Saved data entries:
========================
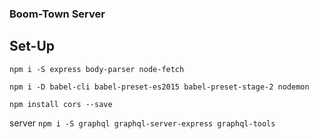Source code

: ### Boom-Town Server

## Set-Up

```npm i -S express body-parser node-fetch```

```npm i -D babel-cli babel-preset-es2015 babel-preset-stage-2 nodemon```

```npm install cors --save```

server
```npm i -S graphql graphql-server-express graphql-tools```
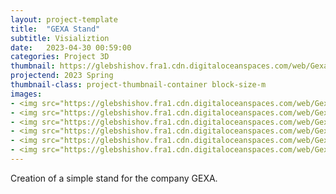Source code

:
 ```yaml
---
layout: project-template
title:  "GEXA Stand"
subtitle: Visializtion
date:   2023-04-30 00:59:00
categories: Project 3D
thumbnail: https://glebshishov.fra1.cdn.digitaloceanspaces.com/web/Gexa/gexa-thumbnail.webp
projectend: 2023 Spring
thumbnail-class: project-thumbnail-container block-size-m
images:
- <img src="https://glebshishov.fra1.cdn.digitaloceanspaces.com/web/Gexa/gexa-01.webp" class="project-img-parameters img-size-full" alt="gexa-01">
- <img src="https://glebshishov.fra1.cdn.digitaloceanspaces.com/web/Gexa/gexa-02.webp" class="project-img-parameters img-size-full" alt="gexa-02">
- <img src="https://glebshishov.fra1.cdn.digitaloceanspaces.com/web/Gexa/gexa-03.webp" class="project-img-parameters img-size-half" alt="gexa-03">
- <img src="https://glebshishov.fra1.cdn.digitaloceanspaces.com/web/Gexa/gexa-04.webp" class="project-img-parameters img-size-half" alt="gexa-04">
- <img src="https://glebshishov.fra1.cdn.digitaloceanspaces.com/web/Gexa/gexa-05.webp" class="project-img-parameters img-size-full" alt="gexa-05">
- <img src="https://glebshishov.fra1.cdn.digitaloceanspaces.com/web/Gexa/gexa-06.webp" class="project-img-parameters img-size-full" alt="gexa-06">
---
```

Creation of a simple stand for the company GEXA.


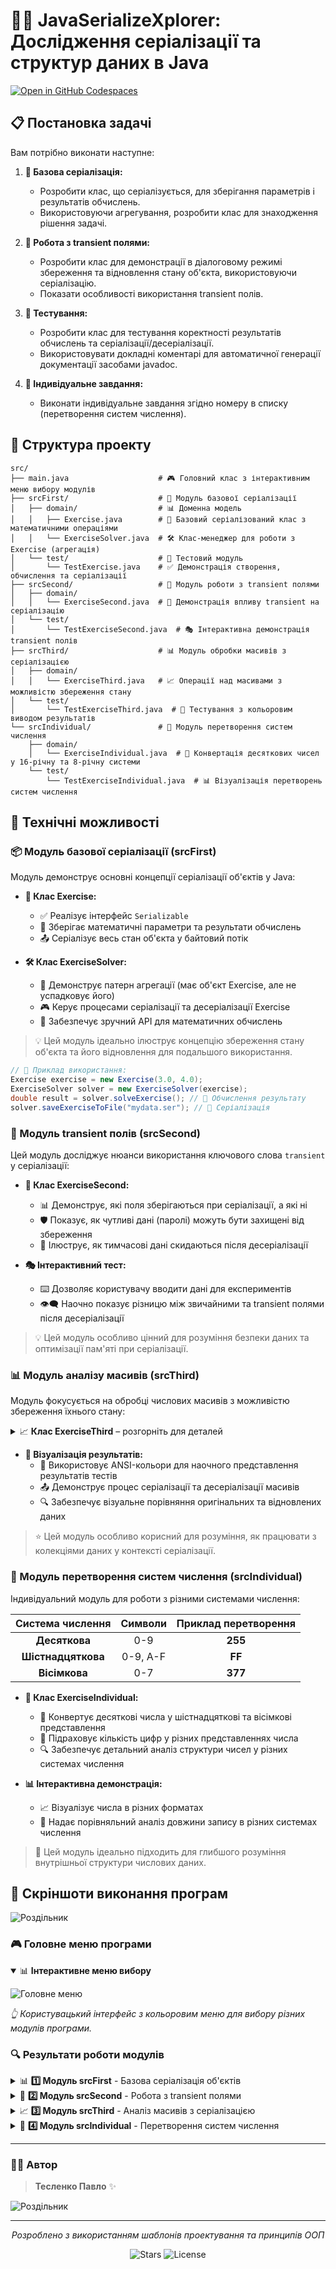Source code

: # 🚀✨ JavaSerializeXplorer: Дослідження серіалізації та структур даних в Java
[![Open in GitHub Codespaces](https://github.com/codespaces/badge.svg)](https://github.com/codespaces/new?hide_repo_select=true&ref=task-2-classes-and-objects-%2804.03.25%29&repo=941975572)

## 📋 Постановка задачі

Вам потрібно виконати наступне:

1. **💾 Базова серіалізація:**
   - Розробити клас, що серіалізується, для зберігання параметрів і результатів обчислень.
   - Використовуючи агрегування, розробити клас для знаходження рішення задачі.

2. **🔐 Робота з transient полями:**
   - Розробити клас для демонстрації в діалоговому режимі збереження та відновлення стану об'єкта, використовуючи серіалізацію.
   - Показати особливості використання transient полів.

3. **🧪 Тестування:**
   - Розробити клас для тестування коректності результатів обчислень та серіалізації/десеріалізації.
   - Використовувати докладні коментарі для автоматичної генерації документації засобами javadoc.

4. **🔢 Індивідуальне завдання:**
   - Виконати індивідуальне завдання згідно номеру в списку (перетворення систем числення).

## 🌟 Структура проекту

```
src/
├── main.java                    # 🎮 Головний клас з інтерактивним меню вибору модулів
├── srcFirst/                    # 🔰 Модуль базової серіалізації
│   ├── domain/                  # 📊 Доменна модель
│   │   ├── Exercise.java        # 📝 Базовий серіалізований клас з математичними операціями
│   │   └── ExerciseSolver.java  # 🛠️ Клас-менеджер для роботи з Exercise (агрегація)
│   └── test/                    # 🧪 Тестовий модуль
│       └── TestExercise.java    # ✅ Демонстрація створення, обчислення та серіалізації
├── srcSecond/                   # 🔑 Модуль роботи з transient полями
│   ├── domain/
│   │   └── ExerciseSecond.java  # 🔐 Демонстрація впливу transient на серіалізацію
│   └── test/
│       └── TestExerciseSecond.java  # 🎭 Інтерактивна демонстрація transient полів
├── srcThird/                    # 📊 Модуль обробки масивів з серіалізацією
│   ├── domain/
│   │   └── ExerciseThird.java   # 📈 Операції над масивами з можливістю збереження стану
│   └── test/
│       └── TestExerciseThird.java  # 🌈 Тестування з кольоровим виводом результатів
└── srcIndividual/               # 🧮 Модуль перетворення систем числення
    ├── domain/
    │   └── ExerciseIndividual.java  # 🔢 Конвертація десяткових чисел у 16-річну та 8-річну системи
    └── test/
        └── TestExerciseIndividual.java  # 📊 Візуалізація перетворень систем числення
```

## 🔧 Технічні можливості

### 📦 Модуль базової серіалізації (srcFirst)

Модуль демонструє основні концепції серіалізації об'єктів у Java:

- **🧩 Клас Exercise:**
  - ✅ Реалізує інтерфейс `Serializable`
  - 💾 Зберігає математичні параметри та результати обчислень
  - 📤 Серіалізує весь стан об'єкта у байтовий потік

- **🛠️ Клас ExerciseSolver:**
  - 🔗 Демонструє патерн агрегації (має об'єкт Exercise, але не успадковує його)
  - 🎮 Керує процесами серіалізації та десеріалізації Exercise
  - 🧮 Забезпечує зручний API для математичних обчислень

> 💡 Цей модуль ідеально ілюструє концепцію збереження стану об'єкта та його відновлення для подальшого використання.

```java
// 📝 Приклад використання:
Exercise exercise = new Exercise(3.0, 4.0);
ExerciseSolver solver = new ExerciseSolver(exercise);
double result = solver.solveExercise(); // 🧮 Обчислення результату
solver.saveExerciseToFile("mydata.ser"); // 💾 Серіалізація
```

### 🔑 Модуль transient полів (srcSecond)

Цей модуль досліджує нюанси використання ключового слова `transient` у серіалізації:

- **🔐 Клас ExerciseSecond:**
  - 📊 Демонструє, які поля зберігаються при серіалізації, а які ні
  - 🛡️ Показує, як чутливі дані (паролі) можуть бути захищені від збереження
  - 🔄 Ілюструє, як тимчасові дані скидаються після десеріалізації

- **🎭 Інтерактивний тест:**
  - ⌨️ Дозволяє користувачу вводити дані для експериментів
  - 👁️‍🗨️ Наочно показує різницю між звичайними та transient полями після десеріалізації

> 💡 Цей модуль особливо цінний для розуміння безпеки даних та оптимізації пам'яті при серіалізації.

### 📊 Модуль аналізу масивів (srcThird)

Модуль фокусується на обробці числових масивів з можливістю збереження їхнього стану:

<details>
<summary>📈 <b>Клас ExerciseThird</b> – розгорніть для деталей</summary>

- 🧮 Реалізує різноманітні алгоритми обробки масивів:
  - ➕ Сума елементів
  - ➗ Середнє значення
  - ⬇️ Мінімальне значення
  - ⬆️ Максимальне значення
- 💾 Підтримує серіалізацію та десеріалізацію масивів
- 🛠️ Забезпечує зручний API для аналізу числових даних

</details>

- **🌈 Візуалізація результатів:**
  - 🎨 Використовує ANSI-кольори для наочного представлення результатів тестів
  - 📤 Демонструє процес серіалізації та десеріалізації масивів
  - 🔍 Забезпечує візуальне порівняння оригінальних та відновлених даних

> ⭐ Цей модуль особливо корисний для розуміння, як працювати з колекціями даних у контексті серіалізації.

### 🧮 Модуль перетворення систем числення (srcIndividual)

Індивідуальний модуль для роботи з різними системами числення:

| Система числення | Символи | Приклад перетворення |
|:----------------:|:-------:|:--------------------:|
| **Десяткова**    | 0-9     | **255**              |
| **Шістнадцяткова** | 0-9, A-F | **FF**               |
| **Вісімкова**    | 0-7     | **377**              |

- **🔢 Клас ExerciseIndividual:**
  - 🔄 Конвертує десяткові числа у шістнадцяткові та вісімкові представлення
  - 🔢 Підраховує кількість цифр у різних представленнях числа
  - 🔍 Забезпечує детальний аналіз структури чисел у різних системах числення

- **📊 Інтерактивна демонстрація:**
  - 📈 Візуалізує числа в різних форматах
  - 📏 Надає порівняльний аналіз довжини запису в різних системах числення

> 🌟 Цей модуль ідеально підходить для глибшого розуміння внутрішньої структури числових даних.

## 📸 Скріншоти виконання програм

![Роздільник](https://i.imgur.com/waxVImv.png)

### 🎮 Головне меню програми

<details open>
<summary>📊 <b>Інтерактивне меню вибору</b></summary>

![Головне меню](https://github.com/TeslenkoPavlo/oop-practice-teslenko/blob/task-2-classes-and-objects-(04.03.25)/img/photo5.png?raw=true)

*👆 Користувацький інтерфейс з кольоровим меню для вибору різних модулів програми.*
</details>

### 🔍 Результати роботи модулів

<details>
<summary>📊 <b>1️⃣ Модуль srcFirst</b> - Базова серіалізація об'єктів</summary>

![Результати модуля srcFirst](https://github.com/TeslenkoPavlo/oop-practice-teslenko/blob/task-2-classes-and-objects-(04.03.25)/img/photo2.png?raw=true)

*👆 Демонстрація роботи з об'єктами Exercise та їх серіалізації/десеріалізації.*
</details>

<details>
<summary>🔐 <b>2️⃣ Модуль srcSecond</b> - Робота з transient полями</summary>

![Результати модуля srcSecond](https://github.com/TeslenkoPavlo/oop-practice-teslenko/blob/task-2-classes-and-objects-(04.03.25)/img/photo1.png?raw=true)

*👆 Ілюстрація впливу ключового слова transient на серіалізацію полів.*
</details>

<details>
<summary>📈 <b>3️⃣ Модуль srcThird</b> - Аналіз масивів з серіалізацією</summary>

![Результати модуля srcThird](https://github.com/TeslenkoPavlo/oop-practice-teslenko/blob/task-2-classes-and-objects-(04.03.25)/img/photo3.png?raw=true)

*👆 Наочне представлення роботи з масивами та результатів їх обробки.*
</details>

<details>
<summary>🧮 <b>4️⃣ Модуль srcIndividual</b> - Перетворення систем числення</summary>

![Результати модуля srcIndividual](https://github.com/TeslenkoPavlo/oop-practice-teslenko/blob/task-2-classes-and-objects-(04.03.25)/img/photo4.png?raw=true)

*👆 Візуалізація результатів перетворення чисел між різними системами числення.*
</details>

---

### 👨‍💻 Автор
> **Тесленко Павло** ✨

![Роздільник](https://raw.githubusercontent.com/andreasbm/readme/master/assets/lines/rainbow.png)

---

<div align="center">
  
  *Розроблено з використанням шаблонів проектування та принципів ООП*
  
  ![Stars](https://img.shields.io/badge/⭐⭐⭐⭐⭐-5%20з%205-yellow?style=flat-square)
  ![License](https://img.shields.io/badge/Ліцензія-MIT-blue?style=flat-square)
  
</div>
========================
* **Task item**: Going back over the entries above, copy word for word every line from the one that has "- **📊 Інтерактивна демонстрація:**" on through the one that has "<summary>📊 <b>Інтерактивне меню".

* **Written reply**:
- **📊 Інтерактивна демонстрація:**
  - 📈 Візуалізує числа в різних форматах
  - 📏 Надає порівняльний аналіз довжини запису в різних системах числення

> 🌟 Цей модуль ідеально підходить для глибшого розуміння внутрішньої структури числових даних.

## 📸 Скріншоти виконання програм

![Роздільник](https://i.imgur.com/waxVImv.png)

### 🎮 Головне меню програми

<details open>
<summary>📊 <b>Інтерактивне меню вибору</b></summary>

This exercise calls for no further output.